Com a Educação para a Saúde, a equipa de enfermagem, pretende desenvolver intervenções que incentivem a adopção de estilos de vida e padrões de comportamento que condicionem favoravelmente a vida; bem como procuram promover o desenvolvimento de normas sociais que respondam às necessidades de saúde e aos interesses da população, incrementando a cultura de saúde. Estas sessões visam o desenvolvimento da capacidade de tomada de decisão no domínio da saúde que promova mudanças conscientes e duradouras do comportamento, ou seja, o desenvolvimento do sentido de responsabilidade face à saúde individual, familiar e ao nível da comunidade.

A Reunião Comunitária procura fomentar a comunicação numa atitude analítica, isto é, a percepção da dinâmica do serviço. Nesta reunião gerem-se conflitos e planeiam-se as actividades terapêuticas para a semana estimulando a participação activa das utentes. Esta actividade é facilitadora no desenvolvimento da expressão verbal dos acontecimentos relacionados com a vivência grupal; no desenvolvimento de relações interpessoais e dinâmicas grupais; na reflexão auto-crítica; no processo comunicacional.

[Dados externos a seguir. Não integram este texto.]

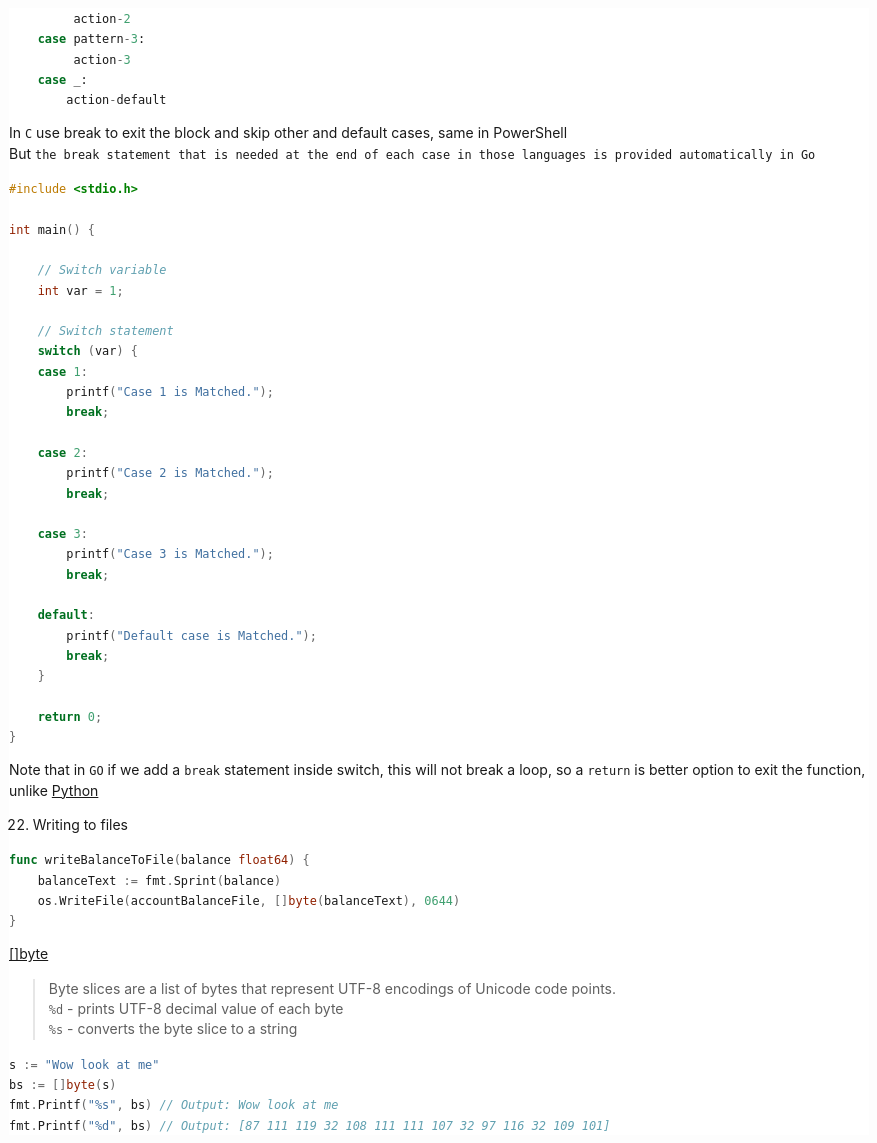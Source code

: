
 ```python
         action-2
    case pattern-3:
         action-3
    case _:
        action-default
```
In `C` use break to exit the block and skip other and default cases, same in PowerShell </br>
But `the break statement that is needed at the end of each case in those languages is provided automatically in Go`
```C
#include <stdio.h>

int main() {
  
    // Switch variable
    int var = 1;

    // Switch statement
    switch (var) {
    case 1:
        printf("Case 1 is Matched.");
        break;

    case 2:
        printf("Case 2 is Matched.");
        break;

    case 3:
        printf("Case 3 is Matched.");
        break;

    default:
        printf("Default case is Matched.");
        break;
    }

    return 0;
}
```

Note that in `GO` if we add a `break` statement inside switch, this will not break a loop, so a `return` is better option to exit the function, unlike [Python](https://stackoverflow.com/questions/72273235/how-to-break-the-match-case-but-not-the-while-loop)

22. Writing to files
```GO
func writeBalanceToFile(balance float64) {
	balanceText := fmt.Sprint(balance)
	os.WriteFile(accountBalanceFile, []byte(balanceText), 0644)
}
```
[[]byte](https://medium.com/@tyler_brewer2/bits-bytes-and-byte-slices-in-go-8a99012dcc8f)
> Byte slices are a list of bytes that represent UTF-8 encodings of Unicode code points. </br>
`%d` - prints UTF-8 decimal value of each byte </br>
`%s` - converts the byte slice to a string </br>
```GO 
s := "Wow look at me"
bs := []byte(s)
fmt.Printf("%s", bs) // Output: Wow look at me
fmt.Printf("%d", bs) // Output: [87 111 119 32 108 111 111 107 32 97 116 32 109 101]
```
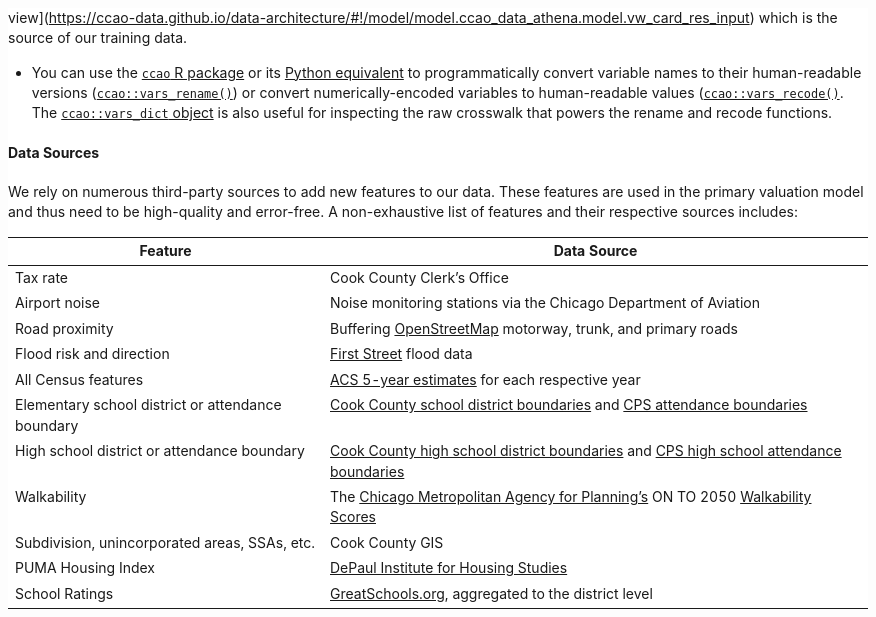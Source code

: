   view](https://ccao-data.github.io/data-architecture/#!/model/model.ccao_data_athena.model.vw_card_res_input)
  which is the source of our training data.
- You can use the [`ccao` R package](https://ccao-data.github.io/ccao/)
  or its [Python equivalent](https://ccao-data.github.io/ccao/python/)
  to programmatically convert variable names to their human-readable
  versions
  ([`ccao::vars_rename()`](https://ccao-data.github.io/ccao/reference/vars_rename.html))
  or convert numerically-encoded variables to human-readable values
  ([`ccao::vars_recode()`](https://ccao-data.github.io/ccao/reference/vars_recode.html).
  The [`ccao::vars_dict`
  object](https://ccao-data.github.io/ccao/reference/vars_dict.html) is
  also useful for inspecting the raw crosswalk that powers the rename
  and recode functions.

#### Data Sources

We rely on numerous third-party sources to add new features to our data.
These features are used in the primary valuation model and thus need to
be high-quality and error-free. A non-exhaustive list of features and
their respective sources includes:

| Feature                                           | Data Source                                                                                                                                                                                                                                                                                              |
|---------------------------------------------------|----------------------------------------------------------------------------------------------------------------------------------------------------------------------------------------------------------------------------------------------------------------------------------------------------------|
| Tax rate                                          | Cook County Clerk’s Office                                                                                                                                                                                                                                                                               |
| Airport noise                                     | Noise monitoring stations via the Chicago Department of Aviation                                                                                                                                                                                                                                         |
| Road proximity                                    | Buffering [OpenStreetMap](https://www.openstreetmap.org/#map=10/41.8129/-87.6871) motorway, trunk, and primary roads                                                                                                                                                                                     |
| Flood risk and direction                          | [First Street](https://firststreet.org/risk-factor/flood-factor/) flood data                                                                                                                                                                                                                             |
| All Census features                               | [ACS 5-year estimates](https://www.census.gov/programs-surveys/acs/technical-documentation/table-and-geography-changes/2018/5-year.html) for each respective year                                                                                                                                        |
| Elementary school district or attendance boundary | [Cook County school district boundaries](https://datacatalog.cookcountyil.gov/GIS-Maps/Historical-ccgisdata-Elementary-School-Tax-Distric/an6r-bw5a) and [CPS attendance boundaries](https://data.cityofchicago.org/Education/Chicago-Public-Schools-Elementary-School-Attendanc/7edu-z2e8)              |
| High school district or attendance boundary       | [Cook County high school district boundaries](https://datacatalog.cookcountyil.gov/GIS-Maps/Historical-ccgisdata-High-School-Tax-Dist-2016/h3xu-azvs) and [CPS high school attendance boundaries](https://data.cityofchicago.org/Education/Chicago-Public-Schools-High-School-Attendance-Boun/y9da-bb2y) |
| Walkability                                       | The [Chicago Metropolitan Agency for Planning’s](https://www.cmap.illinois.gov/) ON TO 2050 [Walkability Scores](https://datahub.cmap.illinois.gov/datasets/CMAPGIS::walkability-2018/about)                                                                                                             |
| Subdivision, unincorporated areas, SSAs, etc.     | Cook County GIS                                                                                                                                                                                                                                                                                          |
| PUMA Housing Index                                | [DePaul Institute for Housing Studies](https://www.housingstudies.org/)                                                                                                                                                                                                                                  |
| School Ratings                                    | [GreatSchools.org](https://greatschools.org/), aggregated to the district level                                                                                                                                                                                                                          |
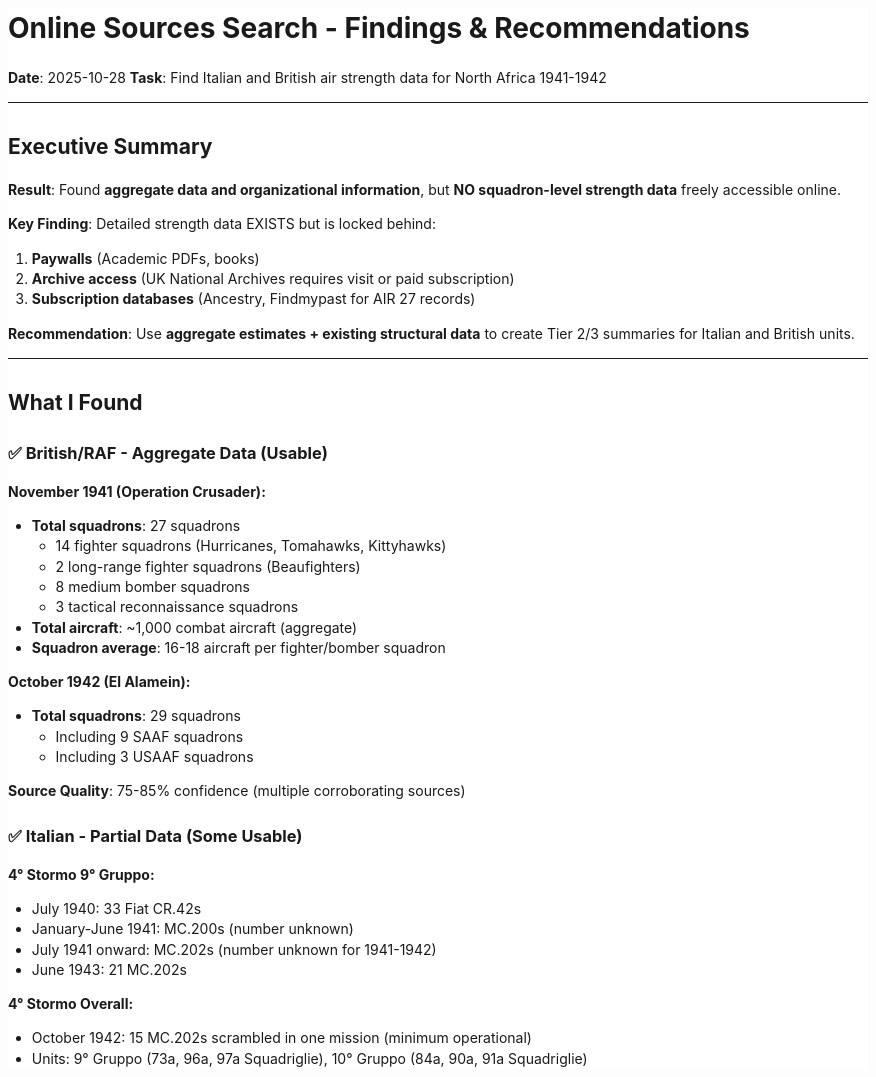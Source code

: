 # Online Sources Search - Findings & Recommendations
**Date**: 2025-10-28
**Task**: Find Italian and British air strength data for North Africa 1941-1942

---

## Executive Summary

**Result**: Found **aggregate data and organizational information**, but **NO squadron-level strength data** freely accessible online.

**Key Finding**: Detailed strength data EXISTS but is locked behind:
1. **Paywalls** (Academic PDFs, books)
2. **Archive access** (UK National Archives requires visit or paid subscription)
3. **Subscription databases** (Ancestry, Findmypast for AIR 27 records)

**Recommendation**: Use **aggregate estimates + existing structural data** to create Tier 2/3 summaries for Italian and British units.

---

## What I Found

### ✅ British/RAF - Aggregate Data (Usable)

**November 1941 (Operation Crusader):**
- **Total squadrons**: 27 squadrons
  - 14 fighter squadrons (Hurricanes, Tomahawks, Kittyhawks)
  - 2 long-range fighter squadrons (Beaufighters)
  - 8 medium bomber squadrons
  - 3 tactical reconnaissance squadrons
- **Total aircraft**: ~1,000 combat aircraft (aggregate)
- **Squadron average**: 16-18 aircraft per fighter/bomber squadron

**October 1942 (El Alamein):**
- **Total squadrons**: 29 squadrons
  - Including 9 SAAF squadrons
  - Including 3 USAAF squadrons

**Source Quality**: 75-85% confidence (multiple corroborating sources)

### ✅ Italian - Partial Data (Some Usable)

**4° Stormo 9° Gruppo:**
- July 1940: 33 Fiat CR.42s
- January-June 1941: MC.200s (number unknown)
- July 1941 onward: MC.202s (number unknown for 1941-1942)
- June 1943: 21 MC.202s

**4° Stormo Overall:**
- October 1942: 15 MC.202s scrambled in one mission (minimum operational)
- Units: 9° Gruppo (73a, 96a, 97a Squadriglie), 10° Gruppo (84a, 90a, 91a Squadriglie)
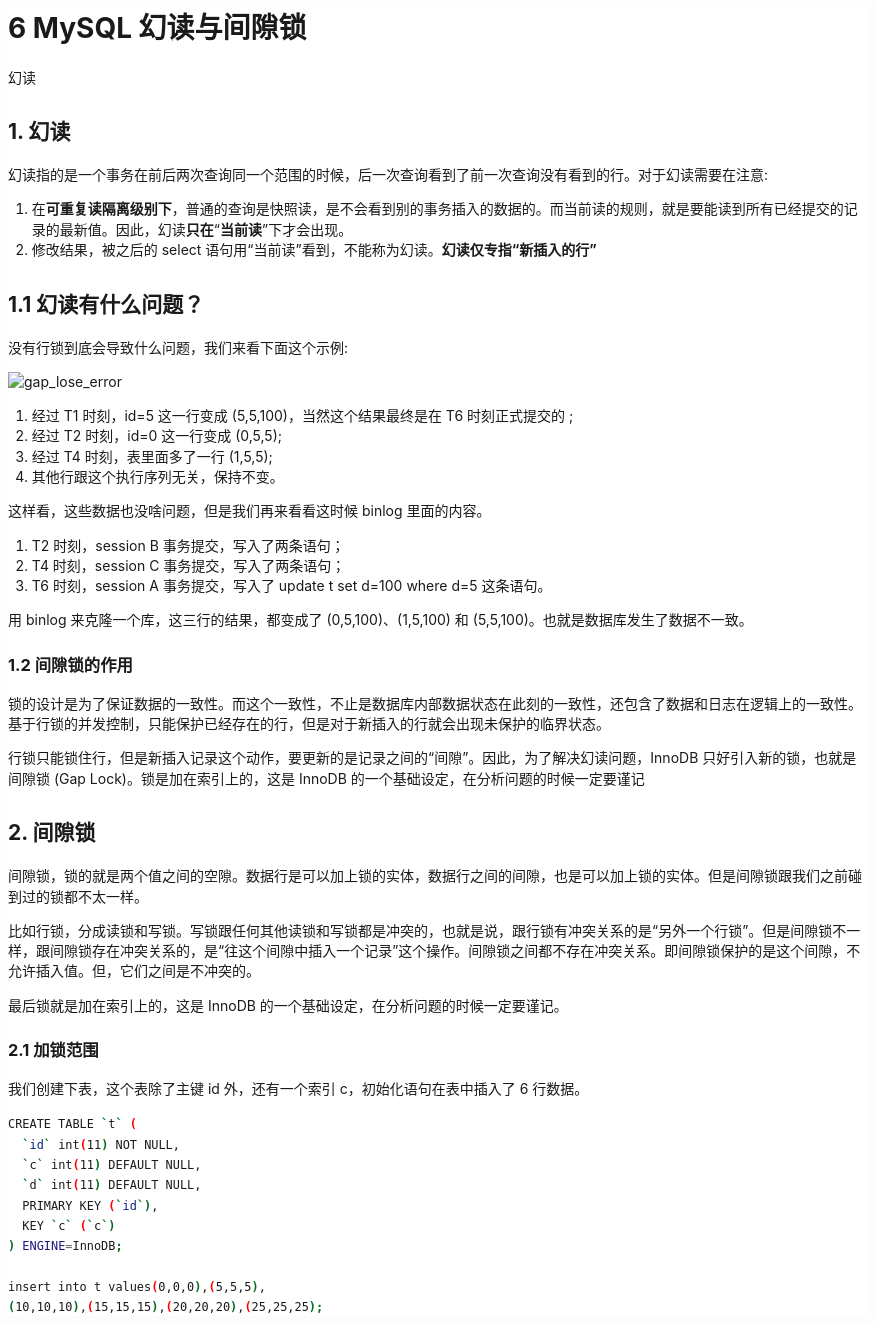 # 6 MySQL 幻读与间隙锁


幻读



## 1. 幻读
幻读指的是一个事务在前后两次查询同一个范围的时候，后一次查询看到了前一次查询没有看到的行。对于幻读需要在注意:
1. 在**可重复读隔离级别下**，普通的查询是快照读，是不会看到别的事务插入的数据的。而当前读的规则，就是要能读到所有已经提交的记录的最新值。因此，幻读**只在**“**当前读**”下才会出现。
2. 修改结果，被之后的 select 语句用“当前读”看到，不能称为幻读。**幻读仅专指“新插入的行”**

## 1.1 幻读有什么问题？
没有行锁到底会导致什么问题，我们来看下面这个示例:

![gap_lose_error](/images/mysql/MySQL45讲/gap_block.png)

1. 经过 T1 时刻，id=5 这一行变成 (5,5,100)，当然这个结果最终是在 T6 时刻正式提交的 ;
2. 经过 T2 时刻，id=0 这一行变成 (0,5,5);
3. 经过 T4 时刻，表里面多了一行 (1,5,5);
4. 其他行跟这个执行序列无关，保持不变。

这样看，这些数据也没啥问题，但是我们再来看看这时候 binlog 里面的内容。
1. T2 时刻，session B 事务提交，写入了两条语句；
2. T4 时刻，session C 事务提交，写入了两条语句；
3. T6 时刻，session A 事务提交，写入了 update t set d=100 where d=5 这条语句。

用 binlog 来克隆一个库，这三行的结果，都变成了 (0,5,100)、(1,5,100) 和 (5,5,100)。也就是数据库发生了数据不一致。

### 1.2 间隙锁的作用
锁的设计是为了保证数据的一致性。而这个一致性，不止是数据库内部数据状态在此刻的一致性，还包含了数据和日志在逻辑上的一致性。基于行锁的并发控制，只能保护已经存在的行，但是对于新插入的行就会出现未保护的临界状态。

行锁只能锁住行，但是新插入记录这个动作，要更新的是记录之间的“间隙”。因此，为了解决幻读问题，InnoDB 只好引入新的锁，也就是间隙锁 (Gap Lock)。锁是加在索引上的，这是 InnoDB 的一个基础设定，在分析问题的时候一定要谨记

## 2. 间隙锁
间隙锁，锁的就是两个值之间的空隙。数据行是可以加上锁的实体，数据行之间的间隙，也是可以加上锁的实体。但是间隙锁跟我们之前碰到过的锁都不太一样。

比如行锁，分成读锁和写锁。写锁跟任何其他读锁和写锁都是冲突的，也就是说，跟行锁有冲突关系的是“另外一个行锁”。但是间隙锁不一样，跟间隙锁存在冲突关系的，是“往这个间隙中插入一个记录”这个操作。间隙锁之间都不存在冲突关系。即间隙锁保护的是这个间隙，不允许插入值。但，它们之间是不冲突的。

最后锁就是加在索引上的，这是 InnoDB 的一个基础设定，在分析问题的时候一定要谨记。

### 2.1 加锁范围
我们创建下表，这个表除了主键 id 外，还有一个索引 c，初始化语句在表中插入了 6 行数据。

```bash
CREATE TABLE `t` (
  `id` int(11) NOT NULL,
  `c` int(11) DEFAULT NULL,
  `d` int(11) DEFAULT NULL,
  PRIMARY KEY (`id`),
  KEY `c` (`c`)
) ENGINE=InnoDB;

insert into t values(0,0,0),(5,5,5),
(10,10,10),(15,15,15),(20,20,20),(25,25,25);
```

O Relaxamento é importante para o aumento da auto-estima e da auto-imagem, para a melhoria do padrão de sono e de repouso, para a aquisição de conhecimentos sobre a gestão de sentimentos emoções. Do mesmo modo, a Auto-Massagem é fundamental para dotar as doentes de conhecimentos e estratégias na redução do stress, ansiedade e mal-estar, através da utilização de técnicas de relaxamento, estimulação cutânea, massagem terapêutica e gestão de emoções.

Às segundas-feiras e sextas-feiras não há actividades planeadas, uma vez que raramente estão todas as doentes. Algumas têm permissão médica para passarem o fim-de-semana em casa, vão sexta-feira após o almoço e regressam segunda-feira de manhã. Nos dias de hoje, o hospital psiquiátrico aproxima-se cada vez mais da tão falada humanização. As idas dos doentes a casa constituem uma forma de terapia humanista, é um incentivo à reinserção familiar e social. O domingo é passado muitas vezes com as visitas familiares. Algumas doentes são de longe, tendo visitas apenas neste dia.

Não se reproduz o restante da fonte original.